社内報を通じて会話のきっかけを提供する
社内報などの社内コミュニケーションメディアの活用も有効です。こうしたものにはコミュニケーションのきっかけを提供するというもがあります。会話はネタを提供することでそのきっかけが掴める
コミュニケーション、平たく言えば会話ですが、会話が成立するには、2人以上の人間とネタが必要となります。話しかけるネタがあれば、その人との会話をしようと思います。ラーメン好きということが分かれば「今度、美味しいラーメン屋さんにいきませんか?」との投げかけから会話が始まるでしょうし、子供が生まれたという情報があれば、「おめでとう!」と声が掛けられます。ですから、社内報などにはプライベートを紹介する定番コーナーが存在します。この企画を通じて、会話のきっかけを提供しているのです。
このようなプライベートを紹介する企画は、大企業ですと、取り上げたとしても「誰、この人?」という結果になりかねません。会話のネタを提供しても、その人を知らない、あるいは、その人と出会うことがない、という場合もあります。よく大企業の社内報担当者と話をすると、人物紹介をする際、なぜその人を紹介するかという大義名分が必ず必要であると言われます。数多くいる社員の中から、なぜこの人を登場させるのか、一度も社内報に登場することのない社員も多い中、その明確な理由がないと取り上げづらいというのです。
深い情報を提供し、会話をさらに盛り上げる
一方、中小企業の場合は「誰、この人?」とはなりにくいですよね。人物紹介で皆に登場する可能性があるとなれば、特段明確な理由もなく、ただ順番に取り上げるということでも問題ありません。むしろ積極的に人物を取り上げ、会話のネタを数多く提供すべきでしょう。
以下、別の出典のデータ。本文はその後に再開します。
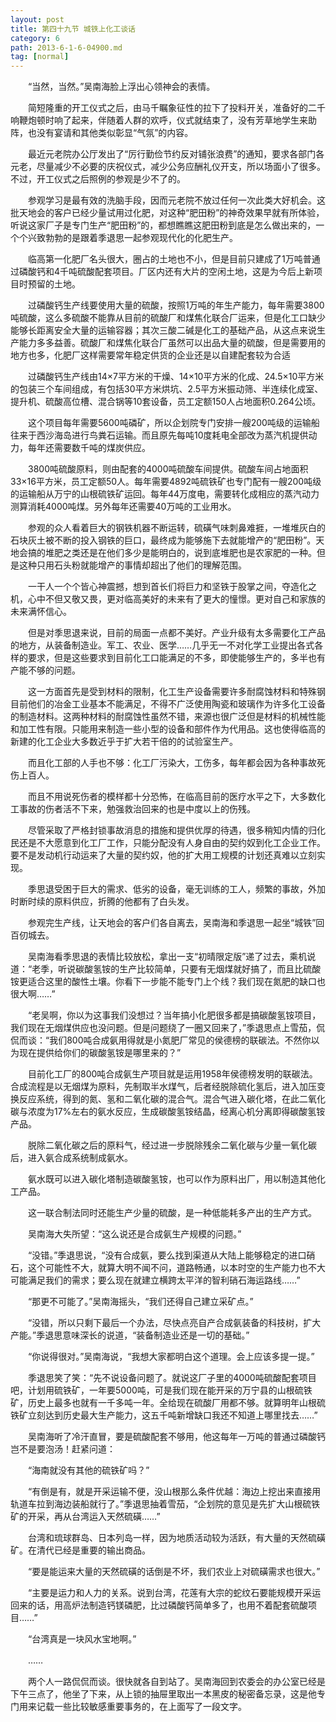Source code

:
 ```yaml
---
layout: post
title: 第四十九节 城铁上化工谈话
category: 6
path: 2013-6-1-6-04900.md
tag: [normal]
---
```


　　“当然，当然。”吴南海脸上浮出心领神会的表情。

　　简短隆重的开工仪式之后，由马千瞩象征性的拉下了投料开关，准备好的二千响鞭炮顿时响了起来，伴随着人群的欢呼，仪式就结束了，没有芳草地学生来助阵，也没有宴请和其他类似彰显“气氛”的内容。

　　最近元老院办公厅发出了“厉行勤俭节约反对铺张浪费”的通知，要求各部门各元老，尽量减少不必要的庆祝仪式，减少公务应酬礼仪开支，所以场面小了很多。不过，开工仪式之后照例的参观是少不了的。

　　参观学习是最有效的洗脑手段，因而元老院不放过任何一次此类大好机会。这批天地会的客户已经少量试用过化肥，对这种“肥田粉”的神奇效果早就有所体验，听说这家厂子是专门生产“肥田粉”的，都想瞧瞧这肥田粉到底是怎么做出来的，一个个兴致勃勃的是跟着季退思一起参观现代化的化肥生产。

　　临高第一化肥厂名头很大，圈占的土地也不小，但是目前只建成了1万吨普通过磷酸钙和4千吨硫酸配套项目。厂区内还有大片的空闲土地，这是为今后上新项目时预留的土地。

　　过磷酸钙生产线要使用大量的硫酸，按照1万吨的年生产能力，每年需要3800吨硫酸，这么多硫酸不能靠从目前的硫酸厂和煤焦化联合厂运来，但是化工口缺少能够长距离安全大量的运输容器；其次三酸二碱是化工的基础产品，从这点来说生产能力多多益善。硫酸厂和煤焦化联合厂虽然可以出品大量的硫酸，但是需要用的地方也多，化肥厂这样需要常年稳定供货的企业还是以自建配套较为合适

　　过磷酸钙生产线由14×7平方米的干燥、14×10平方米的化成、24.5×10平方米的包装三个车间组成，有包括30平方米烘坑、2.5平方米振动筛、半连续化成室、提升机、硫酸高位槽、混合锅等10套设备，员工定额150人占地面积0.264公顷。

　　这个项目每年需要5600吨磷矿，所以企划院专门安排一艘200吨级的运输船往来于西沙海岛进行鸟粪石运输。而且原先每吨10度耗电全部改为蒸汽机提供动力，每年还需要数千吨的煤炭供应。

　　3800吨硫酸原料，则由配套的4000吨硫酸车间提供。硫酸车间占地面积33×16平方米，员工定额50人。每年需要4892吨硫铁矿也专门配有一艘200吨级的运输船从万宁的山根硫铁矿运回。每年44万度电，需要转化成相应的蒸汽动力测算消耗4000吨煤。另外每年还需要40万吨的工业用水。

　　参观的众人看着巨大的钢铁机器不断运转，硫磺气味刺鼻难捱，一堆堆灰白的石块灰土被不断的投入钢铁的巨口，最终成为能够施下去就能增产的“肥田粉”。天地会搞的堆肥之类还是在他们多少是能明白的，说到底堆肥也是农家肥的一种。但是这种只用石头粉就能增产的事情却超出了他们的理解范围。

　　一干人一个个皆心神震撼，想到首长们将巨力和坚铁于股掌之间，夺造化之机，心中不但又敬又畏，更对临高美好的未来有了更大的憧憬。更对自己和家族的未来满怀信心。

　　但是对季思退来说，目前的局面一点都不美好。产业升级有太多需要化工产品的地方，从装备制造业。军工、农业、医学……几乎无一不对化学工业提出各式各样的要求，但是这些要求到目前化工口能满足的不多，即使能够生产的，多半也有产能不够的问题。

　　这一方面首先是受到材料的限制，化工生产设备需要许多耐腐蚀材料和特殊钢目前他们的冶金工业基本不能满足，不得不广泛使用陶瓷和玻璃作为许多化工设备的制造材料。这两种材料的耐腐蚀性虽然不错，来源也很广泛但是材料的机械性能和加工性有限。只能用来制造一些小型的设备和部件作为代用品。这也使得临高的新建的化工企业大多数近乎于扩大若干倍的的试验室生产。

　　而且化工部的人手也不够：化工厂污染大，工伤多，每年都会因为各种事故死伤上百人。

　　而且不用说死伤者的模样都十分恐怖，在临高目前的医疗水平之下，大多数化工事故的伤者活不下来，勉强救治回来的也是中度以上的伤残。

　　尽管采取了严格封锁事故消息的措施和提供优厚的待遇，很多稍知内情的归化民还是不大愿意到化工厂工作，只能分配没有人身自由的契约奴到化工企业工作。要不是发动机行动运来了大量的契约奴，他的扩大用工规模的计划还真难以立刻实现。

　　季思退受困于巨大的需求、低劣的设备，毫无训练的工人，频繁的事故，外加时断时续的原料供应，折腾的他都有了白头发。

　　参观完生产线，让天地会的客户们各自离去，吴南海和季退思一起坐“城铁”回百仞城去。

　　吴南海看季思退的表情比较放松，拿出一支“初晴限定版”递了过去，乘机说道：“老季，听说碳酸氢铵的生产比较简单，只要有无烟煤就好搞了，而且比硫酸铵更适合这里的酸性土壤。你看下一步能不能专门上个线？我们现在氮肥的缺口也很大啊……”

　　“老吴啊，你以为这事我们没想过？当年搞小化肥很多都是搞碳酸氢铵项目，我们现在无烟煤供应也没问题。但是问题绕了一圈又回来了，”季退思点上雪茄，侃侃而谈：“我们800吨合成氨用得就是小氮肥厂常见的侯德榜的联碳法。不然你以为现在提供给你们的碳酸氢铵是哪里来的？”

　　目前化工厂的800吨合成氨生产项目就是运用1958年侯德榜发明的联碳法。合成流程是以无烟煤为原料，先制取半水煤气，后者经脱除硫化氢后，进入加压变换反应系统，得到的氮、氢和二氧化碳的混合气。混合气进入碳化塔，在此二氧化碳与浓度为17%左右的氨水反应，生成碳酸氢铵结晶，经离心机分离即得碳酸氢铵产品。

　　脱除二氧化碳之后的原料气，经过进一步脱除残余二氧化碳与少量一氧化碳后，进入氨合成系统制成氨水。

　　氨水既可以进入碳化塔制造碳酸氢铵，也可以作为原料出厂，用以制造其他化工产品。

　　这一联合制法同时还能生产少量的硫酸，是一种低能耗多产出的生产方式。

　　吴南海大失所望：“这么说还是合成氨生产规模的问题。”

　　“没错。”季退思说，“没有合成氨，要么找到渠道从大陆上能够稳定的进口硝石，这个可能性不大，就算大明不闻不问，道路畅通，以本时空的生产能力也不大可能满足我们的需求；要么现在就建立横跨太平洋的智利硝石海运路线……”

　　“那更不可能了。”吴南海摇头，“我们还得自己建立采矿点。”

　　“没错，所以只剩下最后一个办法，尽快点亮自产合成氨装备的科技树，扩大产能。”季退思意味深长的说道，“装备制造业还是一切的基础。”

　　“你说得很对。”吴南海说，“我想大家都明白这个道理。会上应该多提一提。”

　　季退思笑了笑：“先不说设备问题了。就说这厂子里的4000吨硫酸配套项目吧，计划用硫铁矿，一年要5000吨，可是我们现在能开采的万宁县的山根硫铁矿，历史上最多也就有一千多吨一年。全给现在硫酸厂用都不够。就算明年山根硫铁矿立刻达到历史最大生产能力，这五千吨新增缺口我还不知道上哪里找去……”

　　吴南海听了冷汗直冒，要是硫酸配套不够用，他这每年一万吨的普通过磷酸钙岂不是要泡汤！赶紧问道：

　　“海南就没有其他的硫铁矿吗？”

　　“有倒是有，就是开采运输不便，没山根那么条件优越：海边上挖出来直接用轨道车拉到海边装船就行了。”季退思抽着雪茄，“企划院的意见是先扩大山根硫铁矿的开采，再从台湾运入天然硫磺……”

　　台湾和琉球群岛、日本列岛一样，因为地质活动较为活跃，有大量的天然硫磺矿。在清代已经是重要的输出商品。

　　“要是能运来大量的天然硫磺的话倒是不坏，我们农业上对硫磺需求也很大。”

　　“主要是运力和人力的关系。说到台湾，花莲有大宗的蛇纹石要能规模开采运回来的话，用高炉法制造钙镁磷肥，比过磷酸钙简单多了，也用不着配套硫酸项目……”

　　“台湾真是一块风水宝地啊。”

　　……

　　两个人一路侃侃而谈。很快就各自到站了。吴南海回到农委会的办公室已经是下午三点了，他坐了下来，从上锁的抽屉里取出一本黑皮的秘密备忘录，这是他专门用来记载一些比较敏感重要事务的，在上面写了一段文字。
全員と出会う場面があるのですから、その出会いの場がさらに盛り上がるプライベートネタを提供したいものです。ある関西の不動産会社の社内報。社内報コンクールのゴールド企画賞の常連企業です。社員数は100人ちょっとで、この会社の社内報担当者の悩みは、社員がお互いのことを知りすぎること。つまり、社内報にみんなが知っているような情報を掲載しても、読んでくれないのです。社員も知らないような情報を提供してはじめて「おもろい! よう調べたなあ」と喜ばれるのです。
それはそれで大変でしょうが、それだけお互いのことを知っていれば、先に記した協力できる関係も構築されているはずです。中小企業であれば、組織や体制より、個人にフォーカスした企画で、個人の本音、プライベートなどを詳しく社内報に掲載していくことで、会話が盛り上がり、さらにお互いの関係性が深まっていく、そのようなきっかけとしていきたいものです。
中小企業では冒頭に記した、その会社を辞めない限り逃れられない関係ではありますが、逆に、深い関係性を築くことのできる組織でもあります。であるならば、個々人の深い情報を提供したり、深い関係性を構築できる場を全員と共有することで、大企業では難しい、社員全員との心地よい関係作りが可能となるはずです。